Practicing Buddhism created that transformation in me, too, though it took many years to unfold. In the beginning of my practice all I knew was what I read and what I learned through other people’s experiences. I chanted and studied, but it’s not so easy to immediately grasp lessons that have been handed down from a thirteenth-century Japanese monk. Fortunately the president of SGI, Daisaku Ikeda, has provided books and lectures that translate Daishonin’s writings into concepts that are applicable in today’s world.
President Ikeda, who joined SGI the same year I started playing piano—in 1947—is an amazing writer, lecturer, poet, and peace activist. He is a preeminent educator, having established the Soka school system and Soka universities in Japan and the United States, and he has received more than three hundred honorary degrees. I can honestly say that his example as a human being helped me understand life in a way I hadn’t before. He became my mentor, a concept I wasn’t even aware of until I started studying his writings.

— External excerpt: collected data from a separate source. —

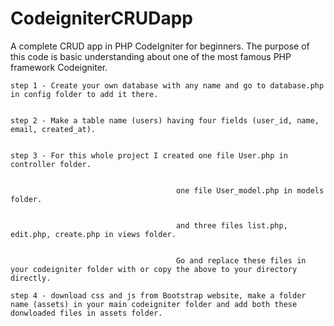 # CodeigniterCRUDapp
A complete CRUD app in PHP CodeIgniter for beginners. The purpose of this code is basic understanding about one of the most famous PHP framework Codeigniter.

    step 1 - Create your own database with any name and go to database.php in config folder to add it there.


    step 2 - Make a table name (users) having four fields (user_id, name, email, created_at).


    step 3 - For this whole project I created one file User.php in controller folder.
                                         
                                         
                                         one file User_model.php in models folder.
                                         
                                         
                                         and three files list.php, edit.php, create.php in views folder.
                                          
                                          
                                         Go and replace these files in your codeigniter folder with or copy the above to your directory directly.
                                          
    step 4 - download css and js from Bootstrap website, make a folder name (assets) in your main codeigniter folder and add both these donwloaded files in assets folder.  

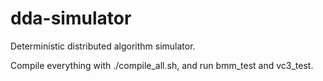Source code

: dda-simulator
=============

Deterministic distributed algorithm simulator.

Compile everything with ./compile_all.sh, and run bmm_test and vc3_test.
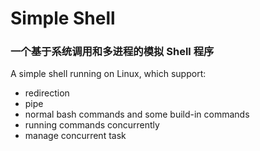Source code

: # Simple Shell
### 一个基于系统调用和多进程的模拟 Shell 程序
A simple shell running on Linux, which support:
- redirection
- pipe
- normal bash commands and some build-in commands
- running commands concurrently
- manage concurrent task


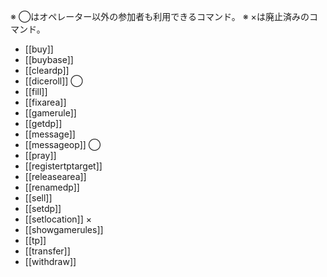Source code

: ※ ◯はオペレーター以外の参加者も利用できるコマンド。
※ ×は廃止済みのコマンド。

- [[buy]]
- [[buybase]]
- [[cleardp]]
- [[diceroll]] ◯
- [[fill]]
- [[fixarea]]
- [[gamerule]]
- [[getdp]]
- [[message]]
- [[messageop]] ◯
- [[pray]]
- [[registertptarget]]
- [[releasearea]]
- [[renamedp]]
- [[sell]]
- [[setdp]]
- [[setlocation]] ×
- [[showgamerules]]
- [[tp]]
- [[transfer]]
- [[withdraw]]
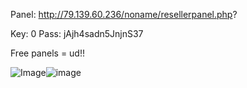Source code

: Panel: http://79.139.60.236/noname/resellerpanel.php?

Key: 0
Pass: jAjh4sadn5JnjnS37


Free panels = ud!!

<img src="https://media.discordapp.net/attachments/946996899477614592/947367685287735307/unknown.png" alt="Image"/>![image](https://user-images.githubusercontent.com/77218162/155869812-359d423b-7995-4267-b2fb-5fc8fd0a67f9.png)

Growing up in Chicago, I always thought the American dream was about pulling yourself up by your bootstraps, succeeding through your own hard work and effort. The term “mentor,” meaning someone who guides you to realize your own potential, was new to me, but as I learned about it I realized to my surprise that I’d already had a mentor in music: Miles Davis. I had never thought of him as a mentor, but as I reflected on his behavior as a musician and a teacher, what he represented to me musically, and how he affected my own vision of music, my eyes were opened to the concept.
Miles was my mentor for music, and President Ikeda was becoming my life mentor. The more I studied and learned, the more I saw President Ikeda’s dreams as similar to my own: I want people to become awakened, to be more compassionate, to respect one another. To exhibit wisdom on a global scale. Yet, as I said, all these realizations didn’t happen at once; they took many years to develop. But it all started with those first few weeks in Los Angeles, as I began to understand what the practice and chanting were really about.
When I first started chanting, I focused on the survival of Mwandishi. A year later, as Mwandishi was unraveling, I started focusing on what was coming next. The problem was, I knew more about what I didn’t want to do than what I did. I didn’t want to give up the freedom we had developed, but I wanted to ground myself—to look at some other musical territory rather than up into the sky all the time. But what was that territory?
I had a lot of questions swirling in my head, and very few answers. So I did what I’d learned in my practice: I chanted for a specific answer. What do I want to do musically? I spent hours at my Gohonzon, seeking an answer to this question and trying to keep my mind open for some kind of direction.
And then, one day as I was chanting, I heard it.
I want to thank you . . . falettinme . . . be mice elf . . . agin.
It was that great funky groove by Sly and the Family Stone ringing in my ears as I chanted! I kept going, but the song stayed right where it was, playing over and over as if it had been planted in my head. Then suddenly I saw an image of me sitting with Sly Stone’s band, playing this funky music with him. And I loved it!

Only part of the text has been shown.